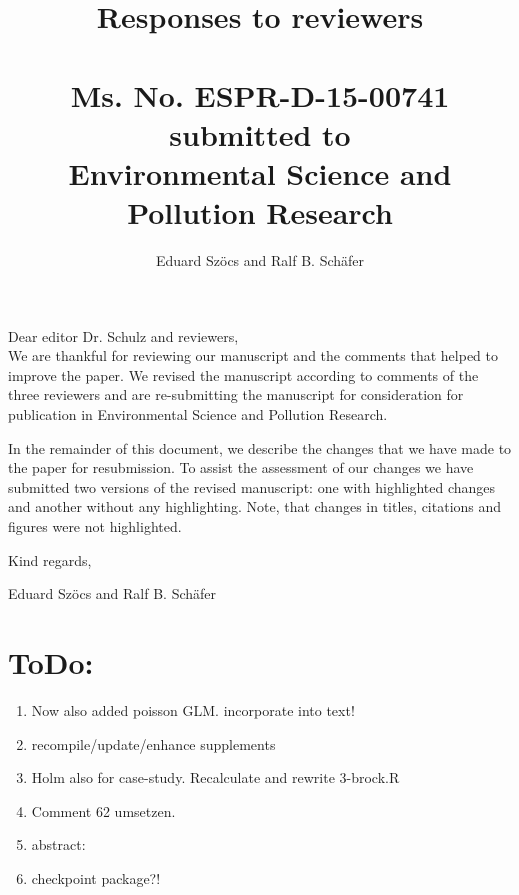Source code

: \documentclass[12pt]{article}
\begin{document}
\title{Responses to reviewers\\~\\Ms. No. ESPR-D-15-00741\\submitted to\\Environmental Science and Pollution Research}

\author{Eduard Szöcs and Ralf B. Schäfer}

\maketitle
\noindent Dear editor Dr. Schulz  and reviewers,\\

We are thankful for reviewing our manuscript and the comments that helped to improve the paper. 
We revised the manuscript according to comments of the three reviewers and are re-submitting the manuscript for consideration for publication in Environmental Science and Pollution Research. 

In the remainder of this document, we describe the changes that we have made to the paper for resubmission. 
To assist the assessment of our changes we have submitted two versions of the revised manuscript: one with highlighted changes and another without any highlighting. 
Note, that changes in titles, citations and figures were not highlighted.

\vspace{2em}
\hfill Kind regards,

\hfill Eduard Szöcs and Ralf B. Schäfer

\newpage
\section{ToDo:}
\begin{enumerate}
	\item Now also added poisson GLM. incorporate into text!
	\item recompile/update/enhance supplements
	\item Holm also for case-study. Recalculate and rewrite 3-brock.R
	\item Comment 62 umsetzen.
	\item abstract: 
	\item checkpoint package?!
\end{enumerate}


\end{document}
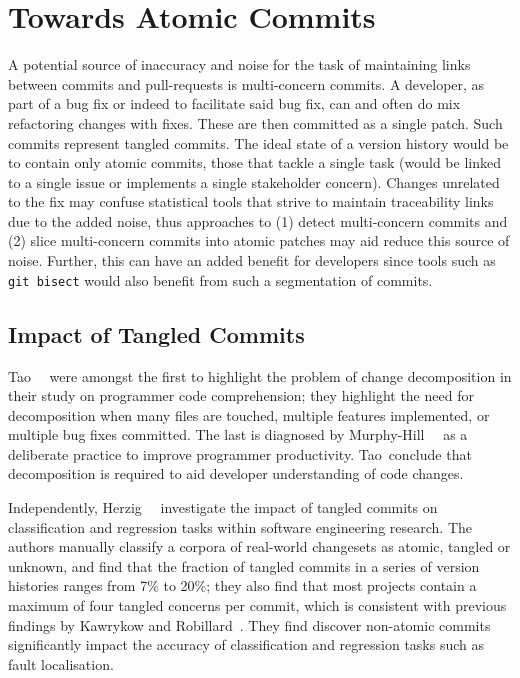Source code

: \section{Towards Atomic Commits}
\label{chapter:literature:sec:flexeme_rel_work}

A potential source of inaccuracy and noise for the task of maintaining links
between commits and pull-requests is multi-concern commits. A developer, as part
of a bug fix or indeed to facilitate said bug fix, can and often do mix
refactoring changes with fixes. These are then committed as a single
patch. Such commits represent tangled commits. The ideal state of a version
history would be to contain only atomic commits, \ie those that tackle a single
task (would be linked to a single issue or implements a single stakeholder
concern). Changes unrelated to the fix may confuse statistical tools that strive
to maintain traceability links due to the added noise, thus approaches to (1)
detect multi-concern commits and (2) slice multi-concern commits into atomic
patches may aid reduce this source of noise. Further, this can have an added
benefit for developers since tools such as \lstinline+git bisect+ would also
benefit from such a segmentation of commits.

\subsection{Impact of Tangled Commits}
\label{chapter:literature:sec:flexeme_rel_work:impact}

Tao~\etal~\cite{Tao2012} were amongst the first to highlight the problem of
change decomposition in their study on programmer code comprehension; they
highlight the need for decomposition when many files are touched, multiple
features implemented, or multiple bug fixes committed. The last is diagnosed by
Murphy-Hill~\etal~\cite{Murphy-Hill2012} as a deliberate practice to improve
programmer productivity. Tao~\etal conclude that decomposition is required to
aid developer understanding of code changes.

Independently, Herzig~\etal~\cite{Herzig2013, Herzig2016} investigate the impact
of tangled commits on classification and regression tasks within software
engineering research. The authors manually classify a corpora of real-world
changesets as atomic, tangled or unknown, and find that the fraction of tangled
commits in a series of version histories ranges from 7\% to 20\%; they also find
that most projects contain a maximum of four tangled concerns per commit, which
is  consistent with previous findings by Kawrykow and
Robillard~\cite{Kawrykow2011}. They find discover non-atomic commits
significantly impact the accuracy of classification and regression tasks such as
fault localisation.

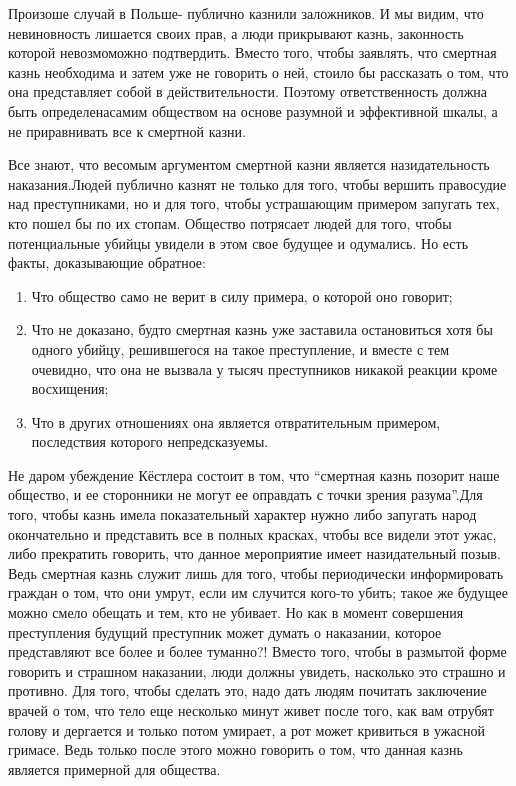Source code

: \documentclass{report}
\begin{document}
Произоше случай в Польше- публично казнили заложников. И мы видим, что невиновность лишается своих прав, а люди прикрывают казнь, законность которой невозмоможно подтвердить. Вместо того, чтобы заявлять, что смертная казнь необходима и затем уже не говорить о ней, стоило бы рассказать о том, что она представляет собой в действительности. Поэтому ответственность должна быть определенасамим обществом на основе разумной и эффективной шкалы, а не приравнивать все к смертной казни.

Все знают, что весомым аргументом смертной казни является назидательность наказания.Людей публично казнят не только для того, чтобы вершить правосудие над преступниками, но и для того, чтобы устрашающим примером запугать тех, кто пошел бы по их стопам. Общество потрясает людей для того, чтобы потенциальные убийцы увидели в этом свое будущее и одумались.
Но есть факты, доказывающие обратное: 

\begin{enumerate} %
    \item Что общество само не верит в силу примера, о которой оно говорит;
    \item Что не доказано, будто смертная казнь уже заставила остановиться хотя бы одного убийцу, решившегося на такое преступление, и вместе с тем очевидно, что она не вызвала у тысяч преступников никакой реакции кроме восхищения;
    \item Что в других отношениях она является отвратительным примером, последствия которого непредсказуемы.
\end{enumerate}


 Не даром убеждение Кёстлера состоит в том, что “смертная казнь позорит наше общество, и ее сторонники не могут ее оправдать с точки зрения разума”.Для того, чтобы казнь имела показательный характер нужно либо запугать народ окончательно и представить все в полных красках, чтобы все видели этот ужас, либо прекратить говорить, что данное мероприятие имеет назидательный позыв. Ведь смертная казнь служит лишь для того, чтобы периодически информировать граждан о том, что они умрут, если им случится кого-то убить; такое же будущее можно смело обещать и тем, кто не убивает. Но как в момент совершения преступления будущий преступник может думать о наказании, которое представляют все более и более туманно?! Вместо того, чтобы в размытой форме говорить и страшном наказании, люди должны увидеть, насколько это страшно и противно. Для того, чтобы сделать это, надо дать людям почитать заключение врачей о том, что тело еще несколько минут живет после того, как вам отрубят голову и дергается и только потом умирает, а рот может кривиться в ужасной гримасе. Ведь только после этого можно говорить о том, что данная казнь является примерной для общества.
 
\end{document}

+---+

What is being asked: Look through the data above and report every line in which "submitted" appears.

Written solution:
\title{Responses to reviewers\\~\\Ms. No. ESPR-D-15-00741\\submitted to\\Environmental Science and Pollution Research}
To assist the assessment of our changes we have submitted two versions of the revised manuscript: one with highlighted changes and another without any highlighting. 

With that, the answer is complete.